Die Grenzen der Vorhersehbarkeit

12.7.2011, 00:00 Uhr
Die Grenzen der Vorhersehbarkeit

Letzthin pilgerte ich in die Nürnberger Innenstadt, um mein Sparbuch zu besuchen. In der Bank lief ich unversehens der für mich zuständigen sogenannten Kundenbetreuerin über den Weg und fand mich im Handumdrehen in ein Gespräch über langfristige Geldanlagen verwickelt. Da sie mir Kaffee und Pfefferminzbonbons anbot, gab ich mich ihren Ausführungen quasi willenlos hin, obwohl ich mir meine Nachmittagsgestaltung anders vorgestellt hatte.

Die Sache mit dem Geld ist eine überaus schwierige, da derzeit ganze Staaten an Großbanken verscherbelt werden. Angeblich kann Belgien nicht einmal mehr die Stromrechnung für die Autobahnbeleuchtung bezahlen. Diese Extravaganz veranlasste übrigens meinen Vater, der nichts Geringeres als einen gesunden Menschenverstand besitzt, schon in den 1970er Jahren dazu, Belgien in die Kategorie „total idiotisch“ einzustufen. Zwar machen die Ratingagenturen, welche seitdem die Weltherrschaft an sich gerissen haben, im Prinzip nichts anderes, bloß hocken diese in der schicken Londoner City und nicht in Vorra an der Pegnitz.

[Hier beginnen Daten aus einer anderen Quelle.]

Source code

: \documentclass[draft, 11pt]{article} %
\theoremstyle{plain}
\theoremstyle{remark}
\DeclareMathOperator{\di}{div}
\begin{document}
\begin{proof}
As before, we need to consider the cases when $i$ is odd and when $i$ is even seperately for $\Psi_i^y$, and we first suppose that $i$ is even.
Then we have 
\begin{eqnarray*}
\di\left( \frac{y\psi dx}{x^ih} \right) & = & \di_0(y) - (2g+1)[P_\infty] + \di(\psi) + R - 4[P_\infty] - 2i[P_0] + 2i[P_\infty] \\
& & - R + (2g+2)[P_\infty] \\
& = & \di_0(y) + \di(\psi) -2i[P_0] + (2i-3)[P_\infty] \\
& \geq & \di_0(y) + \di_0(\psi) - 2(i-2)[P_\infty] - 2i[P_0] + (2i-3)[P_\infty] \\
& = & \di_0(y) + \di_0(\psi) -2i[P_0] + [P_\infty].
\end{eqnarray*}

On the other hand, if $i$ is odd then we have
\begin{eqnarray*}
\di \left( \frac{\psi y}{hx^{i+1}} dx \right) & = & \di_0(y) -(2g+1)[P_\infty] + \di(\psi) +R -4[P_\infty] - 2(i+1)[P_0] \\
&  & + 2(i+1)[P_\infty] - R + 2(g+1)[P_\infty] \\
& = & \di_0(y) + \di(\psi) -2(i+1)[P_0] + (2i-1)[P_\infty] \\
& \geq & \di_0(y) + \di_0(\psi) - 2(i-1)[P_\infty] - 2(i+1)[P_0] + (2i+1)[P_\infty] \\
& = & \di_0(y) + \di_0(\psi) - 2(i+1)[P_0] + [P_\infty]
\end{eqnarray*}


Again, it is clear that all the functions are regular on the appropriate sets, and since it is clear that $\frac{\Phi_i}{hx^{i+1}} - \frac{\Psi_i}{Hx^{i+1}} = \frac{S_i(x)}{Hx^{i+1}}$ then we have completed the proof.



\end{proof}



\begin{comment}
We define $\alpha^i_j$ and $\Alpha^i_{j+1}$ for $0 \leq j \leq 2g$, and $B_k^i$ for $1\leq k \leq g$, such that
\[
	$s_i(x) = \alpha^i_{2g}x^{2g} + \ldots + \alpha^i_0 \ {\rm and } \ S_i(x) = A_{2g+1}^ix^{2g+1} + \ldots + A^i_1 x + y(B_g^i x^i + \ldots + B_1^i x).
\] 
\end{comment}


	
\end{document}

Doch zurück zum Thema: Die Bank-Dame begann in den schillerndsten Farben auszumalen, wie viel Geld ich in 25 Jahren zu erwarten hätte, wenn ich diesen oder jenen Vorsorgeriesterprämiensparvertrag abschlösse. Wohl gemerkt: nicht übermorgen oder nächste Woche, sondern in einem Vierteljahrhundert! Ich halte meine Fantasie für nicht gerade unterentwickelt, aber um mir mich selbst und meine Lebensumstände im Jahre 2035 auszumalen, reicht meine Vorstellungskraft einfach nicht aus.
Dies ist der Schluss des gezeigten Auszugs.